2022: Layne Hatcher: QB84; 12.6 ppg
2021: Brady McBride: QB113; 14.9 ppg
2020: Brady McBride: QB80; 15.2 ppg
Running Backs: Downgrade
I’ll use brevity here, as there is no need to dig too deep at RB. Cal hasn’t been a pillar of RB production but was trending in the right direction in 2022. Spavital orchestrated some incredibly unproductive rush offenses. Here is his RB1’s average stat line in his four-year tenure as head coach at Texas State:
130 carries/ 626 yards/ 4 TD Rushing with 21 rec/ 142 yards/ 0.5 TD Receiving
Wide Receiver: Slight Upgrade
Cal has consistently underperformed at WR under Wilcox. Beau Baldwin was a big WR producer until he became Cal’s OC, and Musgrave could barely make anyone fantasy relevant with a very talented WR room in 2022. The four-year Texas State tenure was pretty dry for WRs, with Spavital’s WR carrying an average stat line of 50/584/6. He has claimed some solid producers in his previous stops with Chad Hansen, Christian Kirk, Josh Reynolds, David Sills, and Gary Jennings.
2022: Ashtyn Hawkins: WR119; 14.3 ppg
2021: Javen Banks: NR; 10.3 ppg
2020: Marcell Barbee WR32; 12.6 ppg
Takeaways: The majority of Savital’s offensive success came when he was second in command under some great offensive minds. His offenses were mostly irrelevant from a fantasy standpoint when he was the lead play-caller. Combine that with Wilcox’s pedestrian track record with his OCs, and it’s hard to find a path to success here, especially at QB and RB. Sam Jackson is a talented runner, but questions remain about his ability to pass the ball. Will he vulture rush production from the RBs? Can he support a fantasy-relevant WR in Jeremiah Hunter?
New OC: Ben Arbuckle
Previous OC: Eric Morris
Influenced by: Zach Kittley; Tyson Helton
2022 Western Kentucky OC; 2021 WKU Quality Control; 2020 Seminole High School OC; 2018-19 Houston Baptist Quality Control
Many assumed Eric Morris would be the next Zach Kittley going into 2022 as he ascended from the FCS ranks with his QB, Cam Ward, in tow. Despite underperforming those expectations, Morris was able to get a head coaching job at North Texas. Ironically, Jake Dickert decided to hire Kittley’s protégé in Ben Arbuckle.

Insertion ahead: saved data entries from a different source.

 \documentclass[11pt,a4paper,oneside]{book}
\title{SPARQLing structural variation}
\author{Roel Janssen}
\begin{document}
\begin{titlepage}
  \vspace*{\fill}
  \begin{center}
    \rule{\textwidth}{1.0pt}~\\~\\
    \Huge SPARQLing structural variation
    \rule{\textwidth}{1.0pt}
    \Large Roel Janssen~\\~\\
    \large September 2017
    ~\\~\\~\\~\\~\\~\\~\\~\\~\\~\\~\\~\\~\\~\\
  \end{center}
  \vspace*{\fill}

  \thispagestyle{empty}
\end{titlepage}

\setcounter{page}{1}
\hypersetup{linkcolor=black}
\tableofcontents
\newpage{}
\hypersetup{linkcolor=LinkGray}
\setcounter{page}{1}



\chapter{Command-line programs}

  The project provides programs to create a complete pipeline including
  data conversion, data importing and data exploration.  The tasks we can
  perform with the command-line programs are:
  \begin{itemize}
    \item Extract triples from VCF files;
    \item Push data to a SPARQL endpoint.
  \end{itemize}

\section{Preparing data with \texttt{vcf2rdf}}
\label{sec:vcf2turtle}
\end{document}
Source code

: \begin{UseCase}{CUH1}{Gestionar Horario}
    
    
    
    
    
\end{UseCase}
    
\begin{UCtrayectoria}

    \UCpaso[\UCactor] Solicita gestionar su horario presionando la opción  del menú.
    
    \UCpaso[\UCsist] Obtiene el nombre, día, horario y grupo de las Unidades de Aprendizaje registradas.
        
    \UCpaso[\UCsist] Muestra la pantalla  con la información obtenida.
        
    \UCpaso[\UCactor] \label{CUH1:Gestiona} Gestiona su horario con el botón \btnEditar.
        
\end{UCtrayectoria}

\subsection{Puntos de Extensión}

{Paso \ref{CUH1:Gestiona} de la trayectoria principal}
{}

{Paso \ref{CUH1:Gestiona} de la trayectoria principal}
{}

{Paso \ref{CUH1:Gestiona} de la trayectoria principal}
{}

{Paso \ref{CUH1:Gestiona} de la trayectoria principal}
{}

A rising star in the coaching ranks, Arbuckle is just 27 years old and was an assistant coach at the high school level as recently as 2020. Last season is his only season as a play-caller at the college level.
Cam Ward was fine in 2022 as the QB49 but certainly didn’t play to his ADP. Both Eric Morris and Arbuckle come from the Mike Leach air-raid coaching tree. Like Leach, Morris called a significant amount of underneath passes that led to Ward having an average depth of target (ADOT) of seven yards. However, Austin Reed had an ADOT of 8.6 under Arbuckle. It isn’t a drastically new system that Ward would be learning, but it would require him to throw downfield with accuracy, something he failed to do in 2022.
2022: Austin Reed: QB4; 28.1 ppg
Running Backs: Downgrade
Morris ran the ball more than expected during his one season in Pullman. Maybe that happens with Arbuckle as well, based on personnel, but his track record as an RB producer isn’t pretty. Neither of his seasons at WKU resulted in an RB with over 120 carries or 700 yards, or 5 TDs. Much was the same during his time at Houston Baptist.
2022: Devion Ervin-Poindexter: NR; 6.5 ppg
Wide Receivers/TE: Upgrade
Similar to QB, Arbuckle’s system appears to scheme open WRs in space and in the intermediate/downfield pass game more than we saw with Morris. Wazzu’s 2022 leader in targets had 79, which would have ranked fourth at WKU, which had three WRs with over 95 targets. Arbuckle has been a part of a WKU offense that has produced the clear WR1 and then the WR3 (both slot WRs) over the last two seasons. It’s worth keeping an eye on the spring/fall camp reports to get some insight into who is standing out in the WR room, especially at the slot position.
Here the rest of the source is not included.